In June, abstract art is featured on Museum TV

Gabrielle Cattier
Publié le 1 June 2022
In June, abstract art is featured on Museum TV

In June, abstract art is featured on Museum TV. Abstract art was born at the beginning of the 20th century. The artistic landscape of the time consisted mainly of Fauvism, Cubism and figurative expressionism. Art was marked by the liberation of colour, form and, above all, the subject. Figurative art was completely abandoned, content was abandoned for pure form.

On the programme:  

  • Rothko – Hartung : Colors and Cataclysms
  • Kandinsky, Delaunay, Poliakoff: abstract art
  • The Art of Australia

Rothko - Hartung : colors and cataclysms

Thursday 23rd June at 8.30pm - EXCLUSIVE MUSEUM TV PROGRAMME

While Europe and the United States dominate the art scene after World War II, Mark Rothko and Hans Hartung forged a discreet, friendly and very fertile bond. This documentary introduces the discovery of this little known and fascinating complicity between both artists. On the one hand, Mark Rothko, "the most violent of American painters" in his own words; on the other, Hans Hartung, a brilliant experimenter and "boxer" in front of the canvas.

From the moment they met in 1950 in Hans Hartung's studio, there was a collaboration between them that resulted in huge, metaphysical and cataclysmic paintings. Then, Rothko gave a "lesson" to his European colleague, Hartung visited and paid homage to his elder and then mourned his suicide from Antibes, where he had a huge villa-studio built and kept the secrets of his relationship. This Rothko-Hartung encounter is an unprecedented and yet essential subject to understand a part of 20th century art.
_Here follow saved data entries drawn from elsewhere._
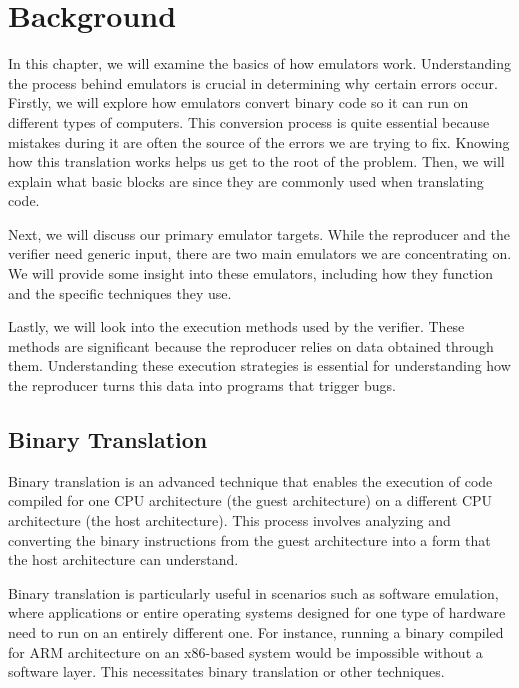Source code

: 
\chapter{Background}\label{chapter:background}
In this chapter, we will examine the basics of how emulators work.
Understanding the process behind emulators is crucial in determining why certain errors occur.
Firstly, we will explore how emulators convert binary code so it can run on different types of computers.
This conversion process is quite essential because mistakes during it are often the source of the errors we are trying to fix.
Knowing how this translation works helps us get to the root of the problem.
Then, we will explain what basic blocks are since they are commonly used when translating code.

Next, we will discuss our primary emulator targets.
While the reproducer and the verifier need generic input, there are two main emulators we are concentrating on.
We will provide some insight into these emulators, including how they function and the specific techniques they use.

Lastly, we will look into the execution methods used by the verifier.
These methods are significant because the reproducer relies on data obtained through them.
Understanding these execution strategies is essential for understanding how the reproducer turns this data into programs that trigger bugs.

\section{Binary Translation}
Binary translation is an advanced technique that enables the execution of code compiled for one CPU architecture (the guest architecture) on a different CPU architecture (the host architecture).
This process involves analyzing and converting the binary instructions from the guest architecture into a form that the host architecture can understand. 

Binary translation is particularly useful in scenarios such as software emulation, where applications or entire operating systems designed for one type of hardware need to run on an entirely different one.
For instance, running a binary compiled for ARM architecture on an x86-based system would be impossible without a software layer. This necessitates binary translation or other techniques.

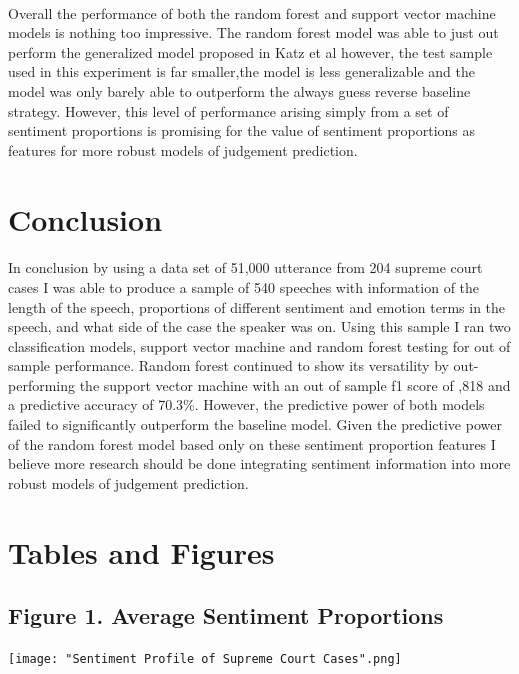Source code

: \documentclass[12pt,english]{article}
\begin{document}
\paragraph{}
Overall the performance of both the random forest and support vector machine models is nothing too impressive. The random forest model was able to just out perform the generalized model proposed in Katz et al however, the test sample used in this experiment is far smaller,the model is less generalizable and the model was only barely able to outperform the always guess reverse baseline strategy. However, this level of performance arising simply from a set of sentiment proportions is promising for the value of sentiment proportions as features for more robust models of judgement prediction.
\section{Conclusion}
\paragraph{}
In conclusion by using a data set of 51,000 utterance from 204 supreme court cases I was able to produce a sample of 540 speeches with information of the length of the speech, proportions of different sentiment and emotion terms in the speech, and what side of the case the speaker was on. Using this sample I ran two classification models, support vector machine and random forest testing for out of sample performance. Random forest continued to show its versatility by out-performing the support vector machine with an out of sample f1 score of ,818 and a predictive accuracy of 70.3\%. However, the predictive power of both models failed to significantly outperform the baseline model. Given the predictive power of the random forest model based only on these sentiment proportion features I believe more research should be done integrating sentiment information into more robust models of judgement prediction.   
\pagebreak{}



\pagebreak{}
\section{Tables and Figures}
\subsection{Figure 1. Average Sentiment Proportions}
\begin{center}
\texttt{[image: "Sentiment Profile of Supreme Court
Cases".png]}
\end{center}
\end{document}
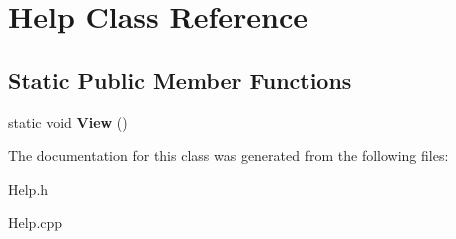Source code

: \hypertarget{class_help}{}\section{Help Class Reference}
\label{class_help}
\subsection*{Static Public Member Functions}
\begin{DoxyCompactItemize}
\item 
\hypertarget{class_help_ac985b795e504eec0e66a2d64ea380f33}{}static void {\bfseries View} ()\label{class_help_ac985b795e504eec0e66a2d64ea380f33}

\end{DoxyCompactItemize}


The documentation for this class was generated from the following files\+:\begin{DoxyCompactItemize}
\item 
Help.\+h\item 
Help.\+cpp\end{DoxyCompactItemize}
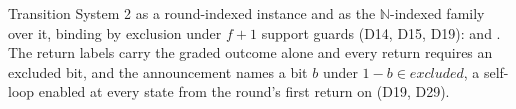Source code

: \begin{definition}
  \label{def:aba-gbca-spec}
  \leanok
  Transition System 2 as a round-indexed instance and as the $\mathbb{N}$-indexed family over it, binding by exclusion under $f{+}1$ support guards (D14, D15, D19):  and .
  The return labels carry the graded outcome alone and every return requires an excluded bit, and the announcement  names a bit $b$ under $1-b \in excluded$, a self-loop enabled at every state from the round's first return on (D19, D29).
\end{definition}
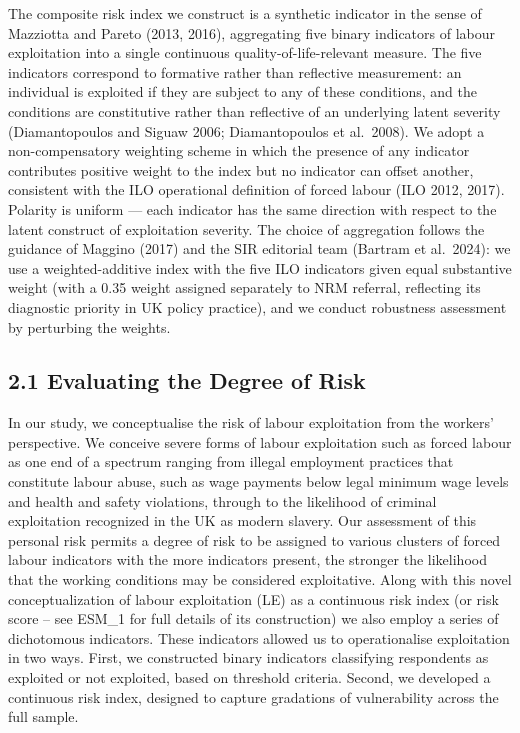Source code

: \documentclass[
  12pt,
  letterpaper,
  DIV=11,
  numbers=noendperiod]{scrartcl}
\begin{document}
The composite risk index we construct is a synthetic indicator in the
sense of Mazziotta and Pareto (2013, 2016), aggregating five binary
indicators of labour exploitation into a single continuous
quality-of-life-relevant measure. The five indicators correspond to
formative rather than reflective measurement: an individual is exploited
if they are subject to any of these conditions, and the conditions are
constitutive rather than reflective of an underlying latent severity
(Diamantopoulos and Siguaw 2006; Diamantopoulos et al.~2008). We adopt a
non-compensatory weighting scheme in which the presence of any indicator
contributes positive weight to the index but no indicator can offset
another, consistent with the ILO operational definition of forced labour
(ILO 2012, 2017). Polarity is uniform --- each indicator has the same
direction with respect to the latent construct of exploitation severity.
The choice of aggregation follows the guidance of Maggino (2017) and the
SIR editorial team (Bartram et al.~2024): we use a weighted-additive
index with the five ILO indicators given equal substantive weight (with
a 0.35 weight assigned separately to NRM referral, reflecting its
diagnostic priority in UK policy practice), and we conduct robustness
assessment by perturbing the weights.

\subsection{2.1 Evaluating the Degree of
Risk}\label{evaluating-the-degree-of-risk}

In our study, we conceptualise the risk of labour exploitation from the
workers' perspective. We conceive severe forms of labour exploitation
such as forced labour as one end of a spectrum ranging from illegal
employment practices that constitute labour abuse, such as wage payments
below legal minimum wage levels and health and safety violations,
through to the likelihood of criminal exploitation recognized in the UK
as modern slavery. Our assessment of this personal risk permits a degree
of risk to be assigned to various clusters of forced labour indicators
with the more indicators present, the stronger the likelihood that the
working conditions may be considered exploitative. Along with this novel
conceptualization of labour exploitation (LE) as a continuous risk index
(or risk score -- see ESM\_1 for full details of its construction) we
also employ a series of dichotomous indicators. These indicators allowed
us to operationalise exploitation in two ways. First, we constructed
binary indicators classifying respondents as exploited or not exploited,
based on threshold criteria. Second, we developed a continuous risk
index, designed to capture gradations of vulnerability across the full
sample.
\end{document}
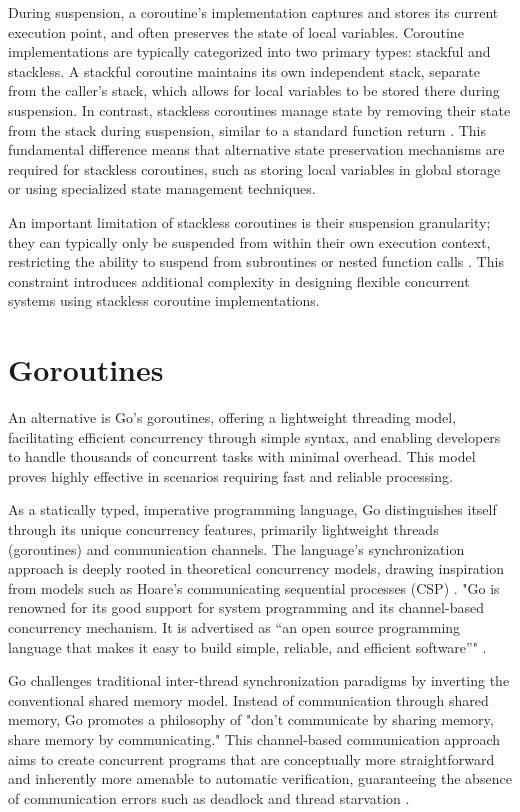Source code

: \documentclass[]{final}
\begin{document}
During suspension, a coroutine's implementation captures and stores
its current execution point, and often preserves the state of local variables.
Coroutine implementations are typically categorized into two primary types:
stackful and stackless. A stackful coroutine maintains its own independent
stack, separate from the caller's stack, which allows for local variables
to be stored there during suspension. In contrast, stackless coroutines
manage state by removing their state from the stack
during suspension, similar to a standard function return \cite{belson_survey_2019}.
This fundamental difference means that alternative state preservation
mechanisms are required for stackless coroutines, such as storing
local variables in global storage or using specialized state management techniques.

An important limitation of stackless coroutines is their suspension granularity;
they can typically only be suspended from within their own execution context,
restricting the ability to suspend from subroutines or nested function calls
\cite{belson_survey_2019}. This constraint introduces additional complexity
in designing flexible concurrent systems using stackless coroutine implementations.

\section{Goroutines}

An alternative is Go’s goroutines, offering a lightweight threading model,
facilitating efficient concurrency through
simple syntax, and enabling developers to handle thousands of concurrent tasks with
minimal overhead. This model proves highly effective in scenarios requiring fast
and reliable processing.

As a statically typed, imperative programming language, Go distinguishes
itself through its unique concurrency features, primarily lightweight threads
(goroutines) and communication channels.
The language's synchronization approach
is deeply rooted in theoretical concurrency models,
drawing inspiration from models such as Hoare's communicating sequential
processes (CSP) \cite{lange_empirical_2019}.
"Go is renowned for its good support for system programming
and its channel-based concurrency mechanism. It is advertised
as “an open source programming
language that makes it easy to build simple, reliable, and
efficient software”" \cite{lange_empirical_2019}.

Go challenges traditional inter-thread synchronization
paradigms by inverting the conventional shared memory model. Instead
of communication through shared memory, Go promotes a philosophy of
"don't communicate by sharing memory, share memory by communicating."
This channel-based communication approach aims to create concurrent programs
that are conceptually more straightforward and inherently more amenable
to automatic verification, guaranteeing
the absence of communication errors such as deadlock and
thread starvation \cite{lange_empirical_2019}.
\end{document}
Kandinsky, Delaunay, Poliakoff : Abstract Art

June 9th onwards, every Thursday at 8.30pm

  • The World's Greatest Painters - Wassily Kandinsky, Thursday 9th June at 8.30pm - New programme
    Wassily Kandinsky is the founder of abstract art and is generally considered to be the most influential artists of his time. He is the author of the first non-figurative work in the history of modern art of the 20th century, a watercolour of 1910 which will be called "abstract". He is born on December 16, 1866, in Moscow, he began studying painting at the age of 30 and also worked as an art theorist. In Kandinsky's works, many features are immediately apparent, while few are more discreet and veiled, to be revealed for those who make the effort to deepen their links with the work. We need to do more than a single impression or a quick identification of forms that the artist has used and subtly harmonized to be in resonance with the soul of the spectator. Kandinsky died in Neuilly-sur-Seine on December 13, 1944.
     
  • The World's Greatest Painters - Sonia Delaunay, Thursday 16th June at 8.30pm
    Sonia Delaunay is a French painter with Ukrainian origin born in 1885 under the name Sophie Stern and died in 1979. She is the pioneer of abstraction while her husband Robert Delaunay conceptualize abstraction as a universal language. Sonia Delaunay is an adept of the total art, experimenting varied support such as paintings, clothes or household objects. She also develops her skills in the theatre and in fashion that she commercialized in Madrid and then in Paris in 1920. After that, she takes an important place and play the role of the “smuggler” between the generation of the pioneers of abstraction and the 1950 generation. Her creativity and her techniques in her various works (paintings, mosaic, carpet, tapestry) will make her famous to the public. 
     
  • Rothko – Hartung: Colors and Cataclysms, Thursday 23rd June at 8.30pm - New programme
    Mark Rothko and Hans Hartung, both legends of painting, collaborated on huge, metaphysical and cataclysmic paintings. A unique and essential encounter to understand the art of the 20th century.
     
  • The World's Greatest Painters - Serge Poliakoff, Thursday 30rd June at 8.30pm - New programme
    Serge Poliakoff is famous for his abstract painting. After fleeing the Russian Revolution in 1917 with his aunt and uncle, he arrived in Paris at the age of 23 while earning money as a musician. He mixed academic traditions to paint figurative motifs such as naked, houses, trees, etc. Later, He discovered abstraction, he was influenced by Kandinsky and exploited colour without figurative representations. He learned to appreciate the emotional quality of colour and became interested in simultaneous contrasts. He developed a particular form of abstract painting and combined various colour surfaces. In his later works, he reduced his vivid polychromic to ochre shades and developed an inclination for monochrome creations. Since 1962, he devoted himself mainly to lithographs and smaller paintings.

The art of Australia

June 14th onwards, every Tuesday at 8.30pm - NEW PROGRAMME

This is a landmark series in which Edmund Capon tells the story of art in Australia and the role it has played in the development of the nation. The three-part series weaves the stories of European and Indigenous art. Edmund travels across the continent to look at important artworks and meet significant contemporary artists whose work creatively deals with themes from Australian history.